**Records provided**:
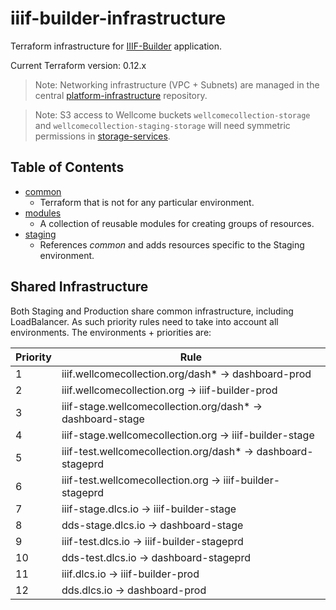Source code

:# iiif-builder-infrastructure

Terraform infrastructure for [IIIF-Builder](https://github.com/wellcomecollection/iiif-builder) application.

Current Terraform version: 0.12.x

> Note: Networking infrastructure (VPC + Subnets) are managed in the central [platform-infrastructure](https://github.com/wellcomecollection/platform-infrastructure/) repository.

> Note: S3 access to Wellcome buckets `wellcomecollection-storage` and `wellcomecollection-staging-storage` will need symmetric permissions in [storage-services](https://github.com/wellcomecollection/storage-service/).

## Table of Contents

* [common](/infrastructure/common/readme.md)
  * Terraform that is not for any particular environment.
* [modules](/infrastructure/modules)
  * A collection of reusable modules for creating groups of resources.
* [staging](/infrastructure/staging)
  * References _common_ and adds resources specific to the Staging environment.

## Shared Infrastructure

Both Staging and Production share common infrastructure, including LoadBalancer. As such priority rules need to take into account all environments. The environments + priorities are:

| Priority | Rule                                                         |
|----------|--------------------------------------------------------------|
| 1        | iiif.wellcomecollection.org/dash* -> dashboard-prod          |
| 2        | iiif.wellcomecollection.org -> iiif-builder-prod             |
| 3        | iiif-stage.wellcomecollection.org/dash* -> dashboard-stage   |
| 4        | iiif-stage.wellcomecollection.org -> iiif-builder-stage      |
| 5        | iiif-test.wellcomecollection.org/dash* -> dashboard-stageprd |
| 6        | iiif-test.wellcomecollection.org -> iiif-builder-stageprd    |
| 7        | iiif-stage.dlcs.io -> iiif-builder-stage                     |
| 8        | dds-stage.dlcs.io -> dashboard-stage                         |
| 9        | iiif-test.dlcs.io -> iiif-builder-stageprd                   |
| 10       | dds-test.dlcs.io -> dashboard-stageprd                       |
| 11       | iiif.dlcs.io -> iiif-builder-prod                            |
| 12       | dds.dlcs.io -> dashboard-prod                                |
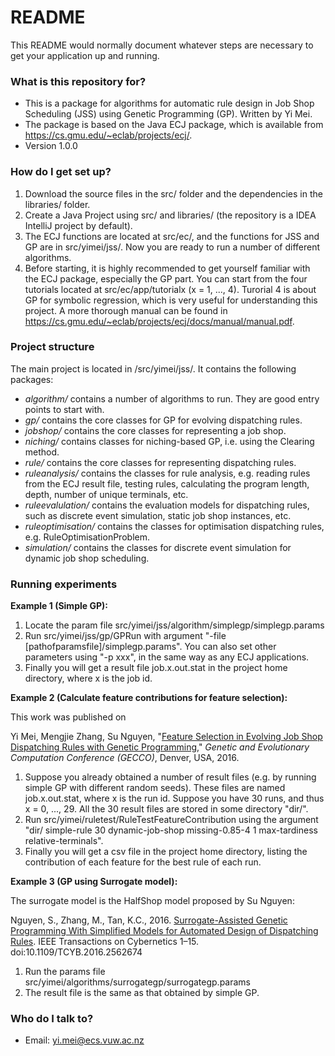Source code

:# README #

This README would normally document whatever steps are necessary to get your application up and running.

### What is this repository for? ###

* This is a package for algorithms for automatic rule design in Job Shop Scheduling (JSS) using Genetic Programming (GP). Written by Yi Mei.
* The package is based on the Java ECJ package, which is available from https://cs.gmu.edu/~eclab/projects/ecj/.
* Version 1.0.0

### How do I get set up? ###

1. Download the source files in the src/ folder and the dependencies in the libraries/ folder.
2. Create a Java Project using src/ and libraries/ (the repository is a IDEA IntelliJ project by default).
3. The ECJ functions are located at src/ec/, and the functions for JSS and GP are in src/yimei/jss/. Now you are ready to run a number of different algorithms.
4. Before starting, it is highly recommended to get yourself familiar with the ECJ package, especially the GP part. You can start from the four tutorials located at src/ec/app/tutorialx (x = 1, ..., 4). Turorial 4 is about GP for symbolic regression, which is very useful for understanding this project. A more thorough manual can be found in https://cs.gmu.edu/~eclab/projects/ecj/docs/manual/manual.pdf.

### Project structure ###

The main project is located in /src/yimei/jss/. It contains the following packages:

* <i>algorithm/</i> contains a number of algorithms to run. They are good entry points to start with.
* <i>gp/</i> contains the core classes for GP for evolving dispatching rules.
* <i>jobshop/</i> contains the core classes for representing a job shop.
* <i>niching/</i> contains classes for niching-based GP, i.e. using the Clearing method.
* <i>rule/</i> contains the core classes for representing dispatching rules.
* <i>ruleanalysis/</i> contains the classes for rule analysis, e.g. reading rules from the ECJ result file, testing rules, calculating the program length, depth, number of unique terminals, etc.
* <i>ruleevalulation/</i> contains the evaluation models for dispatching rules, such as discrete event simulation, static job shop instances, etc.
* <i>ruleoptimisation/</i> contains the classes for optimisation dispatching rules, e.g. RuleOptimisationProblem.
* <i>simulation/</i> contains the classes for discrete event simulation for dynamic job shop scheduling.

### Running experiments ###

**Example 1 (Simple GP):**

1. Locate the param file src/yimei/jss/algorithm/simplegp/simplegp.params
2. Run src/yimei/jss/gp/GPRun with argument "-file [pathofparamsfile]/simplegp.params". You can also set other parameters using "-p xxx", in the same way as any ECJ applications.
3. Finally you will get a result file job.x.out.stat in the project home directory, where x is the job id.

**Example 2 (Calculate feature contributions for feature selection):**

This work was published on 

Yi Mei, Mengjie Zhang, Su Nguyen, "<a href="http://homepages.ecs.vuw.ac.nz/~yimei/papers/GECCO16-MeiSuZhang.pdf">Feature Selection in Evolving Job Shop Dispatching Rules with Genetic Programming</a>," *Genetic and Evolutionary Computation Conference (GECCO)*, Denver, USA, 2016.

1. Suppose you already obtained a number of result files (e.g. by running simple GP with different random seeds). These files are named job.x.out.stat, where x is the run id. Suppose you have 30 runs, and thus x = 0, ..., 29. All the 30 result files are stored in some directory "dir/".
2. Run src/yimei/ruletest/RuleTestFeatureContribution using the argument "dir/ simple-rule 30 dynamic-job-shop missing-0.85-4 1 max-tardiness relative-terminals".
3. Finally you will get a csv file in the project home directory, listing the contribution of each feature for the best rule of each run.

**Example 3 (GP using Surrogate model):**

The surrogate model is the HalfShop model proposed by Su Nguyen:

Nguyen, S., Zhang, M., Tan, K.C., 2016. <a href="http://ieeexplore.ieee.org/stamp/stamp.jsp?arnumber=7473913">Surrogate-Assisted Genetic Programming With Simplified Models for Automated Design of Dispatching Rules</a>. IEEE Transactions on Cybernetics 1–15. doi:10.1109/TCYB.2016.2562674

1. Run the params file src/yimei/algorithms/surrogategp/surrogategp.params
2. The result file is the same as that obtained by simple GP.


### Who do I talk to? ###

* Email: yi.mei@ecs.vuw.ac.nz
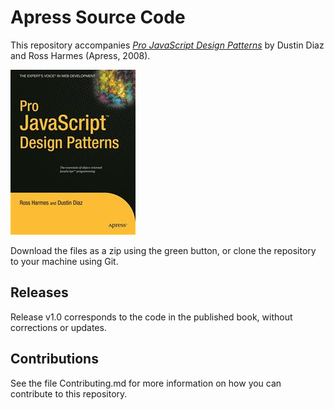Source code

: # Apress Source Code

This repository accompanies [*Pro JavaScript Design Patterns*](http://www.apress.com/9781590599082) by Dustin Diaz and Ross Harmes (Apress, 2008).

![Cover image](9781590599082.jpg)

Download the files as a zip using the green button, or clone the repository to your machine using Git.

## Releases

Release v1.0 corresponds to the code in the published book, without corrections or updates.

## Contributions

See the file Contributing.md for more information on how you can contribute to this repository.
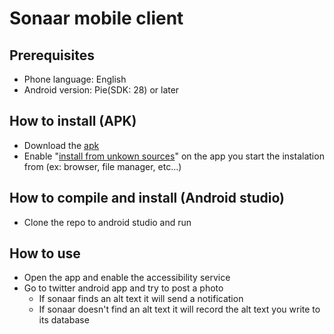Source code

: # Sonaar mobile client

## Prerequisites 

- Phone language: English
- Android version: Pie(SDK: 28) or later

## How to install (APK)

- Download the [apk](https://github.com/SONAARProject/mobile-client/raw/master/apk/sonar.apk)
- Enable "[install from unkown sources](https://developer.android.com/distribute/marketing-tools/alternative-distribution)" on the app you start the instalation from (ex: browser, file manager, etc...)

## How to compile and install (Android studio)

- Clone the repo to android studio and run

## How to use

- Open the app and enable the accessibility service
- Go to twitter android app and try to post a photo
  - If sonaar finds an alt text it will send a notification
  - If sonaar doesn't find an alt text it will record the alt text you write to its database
...
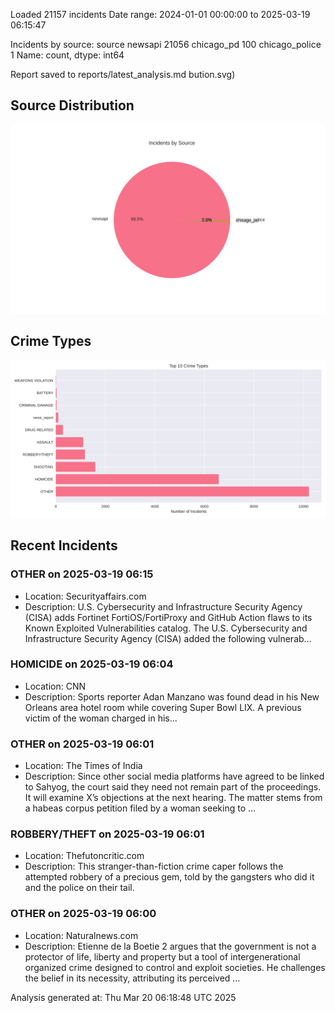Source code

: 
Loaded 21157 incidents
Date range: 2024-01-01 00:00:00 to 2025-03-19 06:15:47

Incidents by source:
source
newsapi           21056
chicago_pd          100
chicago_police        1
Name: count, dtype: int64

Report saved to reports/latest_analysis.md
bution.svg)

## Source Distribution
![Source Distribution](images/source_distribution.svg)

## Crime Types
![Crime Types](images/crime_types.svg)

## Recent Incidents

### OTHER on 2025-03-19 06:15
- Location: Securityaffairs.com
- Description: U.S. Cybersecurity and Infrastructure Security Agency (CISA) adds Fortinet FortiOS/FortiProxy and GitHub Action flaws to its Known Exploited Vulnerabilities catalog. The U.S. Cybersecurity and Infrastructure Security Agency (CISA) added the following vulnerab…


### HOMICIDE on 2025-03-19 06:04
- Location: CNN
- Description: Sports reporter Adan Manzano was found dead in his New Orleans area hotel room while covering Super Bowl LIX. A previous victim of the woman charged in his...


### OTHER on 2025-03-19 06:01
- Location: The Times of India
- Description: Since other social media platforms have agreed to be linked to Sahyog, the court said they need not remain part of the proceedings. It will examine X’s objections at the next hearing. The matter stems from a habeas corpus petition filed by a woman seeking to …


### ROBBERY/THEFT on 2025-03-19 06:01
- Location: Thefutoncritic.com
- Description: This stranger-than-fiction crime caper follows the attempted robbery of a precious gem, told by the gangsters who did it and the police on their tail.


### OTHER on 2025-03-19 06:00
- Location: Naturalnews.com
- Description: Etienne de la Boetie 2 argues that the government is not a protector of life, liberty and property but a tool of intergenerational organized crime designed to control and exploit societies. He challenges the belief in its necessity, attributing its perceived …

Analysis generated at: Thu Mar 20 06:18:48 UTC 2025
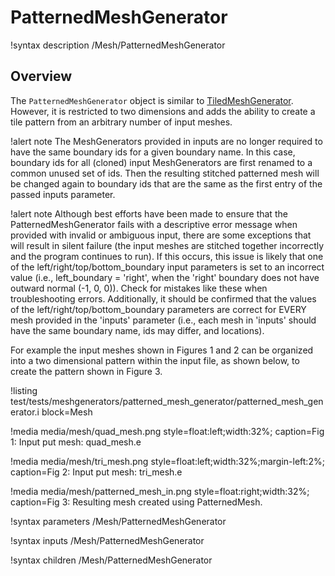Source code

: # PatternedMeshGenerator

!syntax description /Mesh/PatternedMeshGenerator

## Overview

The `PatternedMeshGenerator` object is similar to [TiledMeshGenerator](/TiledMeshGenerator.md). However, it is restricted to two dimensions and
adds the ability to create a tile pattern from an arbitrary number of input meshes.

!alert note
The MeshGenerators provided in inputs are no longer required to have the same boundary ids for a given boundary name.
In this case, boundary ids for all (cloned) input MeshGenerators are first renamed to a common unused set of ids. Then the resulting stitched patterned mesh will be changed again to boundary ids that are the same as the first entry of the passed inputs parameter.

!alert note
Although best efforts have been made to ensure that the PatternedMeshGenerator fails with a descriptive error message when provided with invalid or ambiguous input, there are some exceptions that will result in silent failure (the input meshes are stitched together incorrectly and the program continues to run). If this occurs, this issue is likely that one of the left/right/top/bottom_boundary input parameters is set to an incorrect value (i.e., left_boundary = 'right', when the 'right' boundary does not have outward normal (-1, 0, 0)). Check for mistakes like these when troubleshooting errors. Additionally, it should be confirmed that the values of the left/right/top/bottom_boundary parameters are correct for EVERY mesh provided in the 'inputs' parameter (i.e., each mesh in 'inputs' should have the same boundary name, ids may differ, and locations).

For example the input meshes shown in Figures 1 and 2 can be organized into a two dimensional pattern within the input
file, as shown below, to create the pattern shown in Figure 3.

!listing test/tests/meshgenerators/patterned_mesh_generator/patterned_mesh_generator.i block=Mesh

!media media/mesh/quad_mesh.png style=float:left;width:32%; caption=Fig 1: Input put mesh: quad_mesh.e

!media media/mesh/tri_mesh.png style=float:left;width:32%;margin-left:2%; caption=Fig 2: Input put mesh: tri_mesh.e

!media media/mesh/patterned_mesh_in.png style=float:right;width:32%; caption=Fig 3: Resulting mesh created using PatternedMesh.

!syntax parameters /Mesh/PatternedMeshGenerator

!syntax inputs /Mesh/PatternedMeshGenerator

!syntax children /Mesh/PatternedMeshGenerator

**The problem**: Work through the records line by line, and once you reach the final line, report only how many held "stageprd".

**Result of this task**: 4